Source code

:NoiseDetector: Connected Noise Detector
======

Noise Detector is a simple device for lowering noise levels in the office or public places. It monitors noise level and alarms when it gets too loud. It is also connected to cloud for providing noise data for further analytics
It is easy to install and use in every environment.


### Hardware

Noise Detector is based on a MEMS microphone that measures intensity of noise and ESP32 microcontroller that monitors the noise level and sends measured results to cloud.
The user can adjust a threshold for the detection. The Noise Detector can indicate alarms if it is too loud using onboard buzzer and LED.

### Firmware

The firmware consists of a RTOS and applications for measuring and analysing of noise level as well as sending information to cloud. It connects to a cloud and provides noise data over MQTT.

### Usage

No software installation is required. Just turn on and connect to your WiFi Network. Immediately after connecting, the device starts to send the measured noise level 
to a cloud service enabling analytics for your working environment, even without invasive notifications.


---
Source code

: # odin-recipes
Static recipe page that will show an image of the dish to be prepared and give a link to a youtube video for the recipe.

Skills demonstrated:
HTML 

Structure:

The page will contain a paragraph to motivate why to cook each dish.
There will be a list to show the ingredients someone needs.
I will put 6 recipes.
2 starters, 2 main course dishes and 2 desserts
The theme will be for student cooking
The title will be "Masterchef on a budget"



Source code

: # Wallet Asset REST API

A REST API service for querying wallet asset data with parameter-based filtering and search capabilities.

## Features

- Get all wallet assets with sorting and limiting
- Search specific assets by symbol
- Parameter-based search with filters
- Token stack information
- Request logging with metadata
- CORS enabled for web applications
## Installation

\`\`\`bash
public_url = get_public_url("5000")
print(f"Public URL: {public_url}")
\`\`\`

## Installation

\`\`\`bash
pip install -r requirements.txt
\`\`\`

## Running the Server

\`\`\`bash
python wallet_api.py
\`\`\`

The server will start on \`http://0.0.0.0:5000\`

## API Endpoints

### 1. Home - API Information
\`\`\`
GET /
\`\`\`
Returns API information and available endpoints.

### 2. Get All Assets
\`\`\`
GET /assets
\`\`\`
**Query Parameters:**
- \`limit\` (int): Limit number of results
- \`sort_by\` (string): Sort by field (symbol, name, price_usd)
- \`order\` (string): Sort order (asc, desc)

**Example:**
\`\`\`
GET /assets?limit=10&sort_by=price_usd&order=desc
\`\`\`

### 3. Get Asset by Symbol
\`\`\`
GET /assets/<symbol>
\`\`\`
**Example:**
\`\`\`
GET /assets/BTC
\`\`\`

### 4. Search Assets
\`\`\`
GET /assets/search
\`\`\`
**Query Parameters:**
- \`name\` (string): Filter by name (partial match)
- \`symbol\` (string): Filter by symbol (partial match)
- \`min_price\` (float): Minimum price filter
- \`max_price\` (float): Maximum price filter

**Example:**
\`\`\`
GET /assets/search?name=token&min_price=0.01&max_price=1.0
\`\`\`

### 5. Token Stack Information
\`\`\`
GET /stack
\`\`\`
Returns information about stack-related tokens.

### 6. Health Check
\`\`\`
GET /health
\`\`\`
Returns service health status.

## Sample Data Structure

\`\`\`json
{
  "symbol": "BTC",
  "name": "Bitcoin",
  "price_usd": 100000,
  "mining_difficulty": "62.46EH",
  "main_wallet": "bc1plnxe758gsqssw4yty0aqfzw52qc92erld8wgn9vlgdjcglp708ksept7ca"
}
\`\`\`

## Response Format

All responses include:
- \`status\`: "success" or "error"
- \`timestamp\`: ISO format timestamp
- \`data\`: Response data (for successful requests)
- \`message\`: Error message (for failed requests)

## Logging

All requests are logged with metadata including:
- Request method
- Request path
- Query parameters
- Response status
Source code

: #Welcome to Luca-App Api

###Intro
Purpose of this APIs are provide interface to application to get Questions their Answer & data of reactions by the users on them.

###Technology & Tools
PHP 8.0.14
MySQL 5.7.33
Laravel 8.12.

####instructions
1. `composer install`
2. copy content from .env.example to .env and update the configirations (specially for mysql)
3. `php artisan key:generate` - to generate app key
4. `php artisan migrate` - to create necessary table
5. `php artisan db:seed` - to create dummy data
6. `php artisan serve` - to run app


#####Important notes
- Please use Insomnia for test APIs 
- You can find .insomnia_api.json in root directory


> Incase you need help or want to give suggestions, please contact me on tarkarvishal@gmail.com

******************************

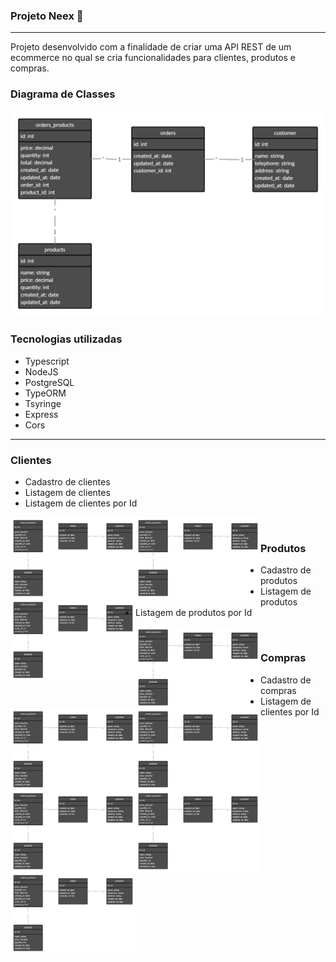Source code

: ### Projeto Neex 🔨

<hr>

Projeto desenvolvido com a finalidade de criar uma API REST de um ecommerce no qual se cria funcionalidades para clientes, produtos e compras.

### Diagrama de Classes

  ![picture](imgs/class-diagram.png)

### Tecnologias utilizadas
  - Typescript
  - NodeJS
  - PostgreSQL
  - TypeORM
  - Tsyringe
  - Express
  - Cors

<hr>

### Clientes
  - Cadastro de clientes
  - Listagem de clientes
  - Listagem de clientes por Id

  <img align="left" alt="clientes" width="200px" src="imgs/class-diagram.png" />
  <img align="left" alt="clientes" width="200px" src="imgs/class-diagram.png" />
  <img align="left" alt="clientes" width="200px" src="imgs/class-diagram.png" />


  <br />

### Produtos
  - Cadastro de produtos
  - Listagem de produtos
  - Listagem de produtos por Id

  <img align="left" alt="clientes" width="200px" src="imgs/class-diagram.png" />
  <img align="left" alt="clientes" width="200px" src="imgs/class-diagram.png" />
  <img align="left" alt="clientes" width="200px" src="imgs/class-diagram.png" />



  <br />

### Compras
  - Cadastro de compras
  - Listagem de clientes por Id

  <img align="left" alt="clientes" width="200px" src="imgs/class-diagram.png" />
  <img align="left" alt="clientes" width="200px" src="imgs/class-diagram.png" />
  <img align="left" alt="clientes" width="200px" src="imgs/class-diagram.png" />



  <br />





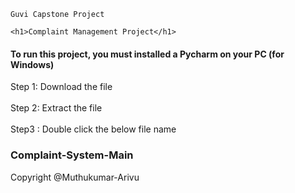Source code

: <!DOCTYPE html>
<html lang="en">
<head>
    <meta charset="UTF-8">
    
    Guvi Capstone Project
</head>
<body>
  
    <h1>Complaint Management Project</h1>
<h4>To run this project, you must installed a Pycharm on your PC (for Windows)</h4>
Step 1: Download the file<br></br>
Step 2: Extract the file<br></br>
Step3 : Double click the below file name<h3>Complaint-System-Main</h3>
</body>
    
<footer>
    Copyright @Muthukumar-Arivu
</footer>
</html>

******************************

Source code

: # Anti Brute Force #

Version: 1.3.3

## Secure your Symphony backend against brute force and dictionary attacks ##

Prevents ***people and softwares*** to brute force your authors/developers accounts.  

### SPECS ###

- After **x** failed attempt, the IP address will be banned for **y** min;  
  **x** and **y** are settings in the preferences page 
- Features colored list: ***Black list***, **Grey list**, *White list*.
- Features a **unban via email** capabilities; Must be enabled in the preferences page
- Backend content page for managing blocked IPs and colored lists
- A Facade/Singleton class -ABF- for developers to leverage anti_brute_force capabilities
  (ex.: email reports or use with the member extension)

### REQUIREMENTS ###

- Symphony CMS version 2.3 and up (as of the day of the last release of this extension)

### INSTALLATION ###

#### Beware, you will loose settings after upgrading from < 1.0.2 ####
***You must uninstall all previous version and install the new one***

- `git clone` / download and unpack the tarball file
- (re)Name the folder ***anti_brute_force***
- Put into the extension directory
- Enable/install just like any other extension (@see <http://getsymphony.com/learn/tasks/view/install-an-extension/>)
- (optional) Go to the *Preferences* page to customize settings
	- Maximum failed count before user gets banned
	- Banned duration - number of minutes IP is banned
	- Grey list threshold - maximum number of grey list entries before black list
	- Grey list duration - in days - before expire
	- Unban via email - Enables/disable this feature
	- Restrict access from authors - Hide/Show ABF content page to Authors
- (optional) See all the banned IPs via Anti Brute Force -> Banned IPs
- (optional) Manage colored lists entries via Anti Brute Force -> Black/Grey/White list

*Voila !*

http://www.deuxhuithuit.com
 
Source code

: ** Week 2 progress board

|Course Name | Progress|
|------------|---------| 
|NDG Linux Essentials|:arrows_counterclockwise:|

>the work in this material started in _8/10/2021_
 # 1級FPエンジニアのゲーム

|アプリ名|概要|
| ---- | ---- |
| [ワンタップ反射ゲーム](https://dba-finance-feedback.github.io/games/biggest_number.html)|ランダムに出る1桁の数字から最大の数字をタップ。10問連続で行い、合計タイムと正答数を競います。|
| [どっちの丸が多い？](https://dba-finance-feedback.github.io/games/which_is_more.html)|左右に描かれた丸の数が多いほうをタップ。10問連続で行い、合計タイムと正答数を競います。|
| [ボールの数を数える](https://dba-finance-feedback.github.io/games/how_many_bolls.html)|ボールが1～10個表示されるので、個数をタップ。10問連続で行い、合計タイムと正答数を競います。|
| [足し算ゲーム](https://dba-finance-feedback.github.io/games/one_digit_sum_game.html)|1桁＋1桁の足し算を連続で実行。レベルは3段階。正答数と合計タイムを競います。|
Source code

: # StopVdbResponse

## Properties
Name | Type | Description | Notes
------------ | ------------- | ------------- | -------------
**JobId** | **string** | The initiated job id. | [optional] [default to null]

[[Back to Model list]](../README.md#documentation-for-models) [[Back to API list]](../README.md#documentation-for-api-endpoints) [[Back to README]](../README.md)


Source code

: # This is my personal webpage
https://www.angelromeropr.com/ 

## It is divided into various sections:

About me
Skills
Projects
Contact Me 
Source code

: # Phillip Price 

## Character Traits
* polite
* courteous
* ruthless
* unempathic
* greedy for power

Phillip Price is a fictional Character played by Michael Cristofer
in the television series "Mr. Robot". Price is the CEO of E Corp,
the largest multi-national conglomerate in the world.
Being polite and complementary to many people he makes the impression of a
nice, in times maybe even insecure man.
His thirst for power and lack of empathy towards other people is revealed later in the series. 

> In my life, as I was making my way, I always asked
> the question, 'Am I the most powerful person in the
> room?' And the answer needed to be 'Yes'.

******************************

→ Exercise brief:
List all lines in the material containing the string "json".

→ Answer to this problem:
\`\`\`json
- You can find .insomnia_api.json in root directory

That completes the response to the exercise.